→ ASSIGNED TASK
Exactly as they appear, set down all of the records.

→ RECORDS FOR THE EXERCISE
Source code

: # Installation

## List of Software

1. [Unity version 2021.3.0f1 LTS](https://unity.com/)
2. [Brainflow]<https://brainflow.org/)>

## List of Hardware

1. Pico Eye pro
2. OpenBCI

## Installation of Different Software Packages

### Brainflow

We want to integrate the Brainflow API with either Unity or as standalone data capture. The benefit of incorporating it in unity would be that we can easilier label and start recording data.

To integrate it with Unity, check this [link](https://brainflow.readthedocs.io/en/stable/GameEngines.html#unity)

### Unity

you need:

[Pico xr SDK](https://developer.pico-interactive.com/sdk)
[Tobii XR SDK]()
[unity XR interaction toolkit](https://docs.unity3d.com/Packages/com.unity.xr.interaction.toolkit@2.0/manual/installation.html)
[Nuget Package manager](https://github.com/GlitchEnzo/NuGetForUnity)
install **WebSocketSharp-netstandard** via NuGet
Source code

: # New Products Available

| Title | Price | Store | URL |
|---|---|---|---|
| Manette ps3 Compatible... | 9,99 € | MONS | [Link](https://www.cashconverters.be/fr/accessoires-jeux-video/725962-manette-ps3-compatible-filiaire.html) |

→ OUTPUT OF THE TASK
Source code

: # Installation

## List of Software

1. [Unity version 2021.3.0f1 LTS](https://unity.com/)
2. [Brainflow]<https://brainflow.org/)>

## List of Hardware

1. Pico Eye pro
2. OpenBCI

## Installation of Different Software Packages

### Brainflow

We want to integrate the Brainflow API with either Unity or as standalone data capture. The benefit of incorporating it in unity would be that we can easilier label and start recording data.

To integrate it with Unity, check this [link](https://brainflow.readthedocs.io/en/stable/GameEngines.html#unity)

### Unity

you need:

[Pico xr SDK](https://developer.pico-interactive.com/sdk)
[Tobii XR SDK]()
[unity XR interaction toolkit](https://docs.unity3d.com/Packages/com.unity.xr.interaction.toolkit@2.0/manual/installation.html)
[Nuget Package manager](https://github.com/GlitchEnzo/NuGetForUnity)
install **WebSocketSharp-netstandard** via NuGet
Source code

: # New Products Available

| Title | Price | Store | URL |
|---|---|---|---|
| Manette ps3 Compatible... | 9,99 € | MONS | [Link](https://www.cashconverters.be/fr/accessoires-jeux-video/725962-manette-ps3-compatible-filiaire.html) |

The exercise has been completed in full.